Maruti Udyog’s management may have derived some sense of closure from the life sentences awarded to 13 of the 31 former workers convicted for the violence at the carmaker’s factory in Manesar, Haryana, in 2012 that resulted in the death of an HR manager and injuries to many senior executives. But judging from the seething dissatisfaction among labour groups in the automobile hub around Gurgaon, the verdict is certain to be appealed against in the High Court of Punjab and Haryana. This arduous trudge through India’s judicial system is irksome but it is the least of the problems for India’s largest carmaker in particular and the manufacturing sector in general. The strike marked the worst case of labour violence for Maruti, but it was by no means the first. This has been part of a growing story of labour violence in India’s manufacturing sector since the 2008 financial crisis.
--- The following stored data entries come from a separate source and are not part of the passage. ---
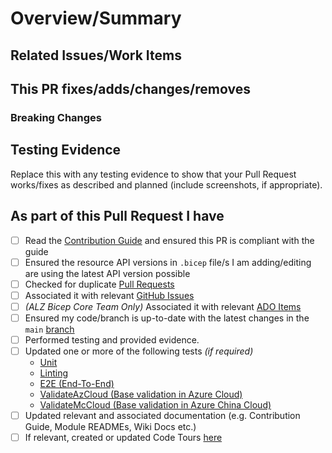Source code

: <!-- Thank you for submitting a Pull Request. Please fill out the template below.-->
# Overview/Summary

<!--
Replace this with a brief description of what this Pull Request fixes, changes, etc.
-->

## Related Issues/Work Items

<!--
- To associate a GitHub Issue, use a [key word](https://docs.github.com/en/issues/tracking-your-work-with-issues/linking-a-pull-request-to-an-issue#linking-a-pull-request-to-an-issue-using-a-keyword) preceded with the GitHub issue number.
- To associate an ADO Work Item (internal Microsoft team member), use the key word `AB#` succeeded with the [ADO Work Item ID](https://docs.github.com/en/issues/tracking-your-work-with-issues/linking-a-pull-request-to-an-issue#linking-a-pull-request-to-an-issue-using-a-keyword).
-->

## This PR fixes/adds/changes/removes

<!--
1. *Replace me*
2. *Replace me*
3. *Replace me*
-->

### Breaking Changes

<!--
1. *Replace me*
2. *Replace me*
-->

## Testing Evidence

Replace this with any testing evidence to show that your Pull Request works/fixes as described and planned (include screenshots, if appropriate).

## As part of this Pull Request I have

- [ ] Read the [Contribution Guide](https://github.com/Azure/ALZ-Bicep/wiki/Contributing) and ensured this PR is compliant with the guide
- [ ] Ensured the resource API versions in `.bicep` file/s I am adding/editing are using the latest API version possible
- [ ] Checked for duplicate [Pull Requests](https://github.com/Azure/ALZ-Bicep/pulls)
- [ ] Associated it with relevant [GitHub Issues](https://github.com/Azure/ALZ-Bicep/issues)
- [ ] *(ALZ Bicep Core Team Only)* Associated it with relevant [ADO Items](https://aka.ms/alz/bicep/backlog)
- [ ] Ensured my code/branch is up-to-date with the latest changes in the `main` [branch](https://github.com/Azure/ALZ-Bicep/tree/main)
- [ ] Performed testing and provided evidence.
- [ ] Updated one or more of the following tests *(if required)*
  - [Unit](https://github.com/Azure/ALZ-Bicep/blob/main/.github/workflows/bicep-build-to-validate.yml)
  - [Linting](https://github.com/Azure/ALZ-Bicep/tree/main/.github/workflows)
  - [E2E (End-To-End)](https://github.com/Azure/ALZ-Bicep/blob/main/tests/pipelines/bicep-build-to-validate.yml)
  - [ValidateAzCloud (Base validation in Azure Cloud)](https://github.com/Azure/ALZ-Bicep/blob/main/tests/pipelines/base-unit-validate.yml)
  - [ValidateMcCloud (Base validation in Azure China Cloud)](https://github.com/Azure/ALZ-Bicep/blob/main/tests/pipelines/mc-base-unit-validate.yml)
- [ ] Updated relevant and associated documentation (e.g. Contribution Guide, Module READMEs, Wiki Docs etc.)
- [ ] If relevant, created or updated Code Tours [here](https://github.com/Azure/ALZ-Bicep/blob/main/.vscode/tours)
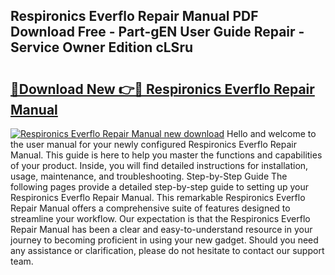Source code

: ## Respironics Everflo Repair Manual PDF Download Free - Part-gEN User Guide Repair - Service Owner Edition cLSru

# <h2><a href="http://bc83958.oget.top/?id=Respironics+Everflo+Repair+Manual">🔗Download New 👉🔴 Respironics Everflo Repair Manual</a></h2>

[![Respironics Everflo Repair Manual new download](https://i.imgur.com/5g1atiW.png)](http://bc83958.oget.top/?id=Respironics+Everflo+Repair+Manual)
Hello and welcome to the user manual for your newly configured Respironics Everflo Repair Manual. This guide is here to help you master the functions and capabilities of your product. Inside, you will find detailed instructions for installation, usage, maintenance, and troubleshooting. Step-by-Step Guide The following pages provide a detailed step-by-step guide to setting up your Respironics Everflo Repair Manual. This remarkable Respironics Everflo Repair Manual offers a comprehensive suite of features designed to streamline your workflow. Our expectation is that the Respironics Everflo Repair Manual has been a clear and easy-to-understand resource in your journey to becoming proficient in using your new gadget. Should you need any assistance or clarification, please do not hesitate to contact our support team.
It is symptomatic of the rigid labour laws that restrain a company’s flexibility to hire and fire and encourage practices that keep workers in a constant state of social unrest. An archaic law, which makes government approval — rarely granted — for laying off workers in factories that employ more than 100 workers, has ended up creating two unequal classes of workers: The minority “organised” sector with almost impregnable pay and job protections and the larger unorganised (or contractual) one that earns significantly less.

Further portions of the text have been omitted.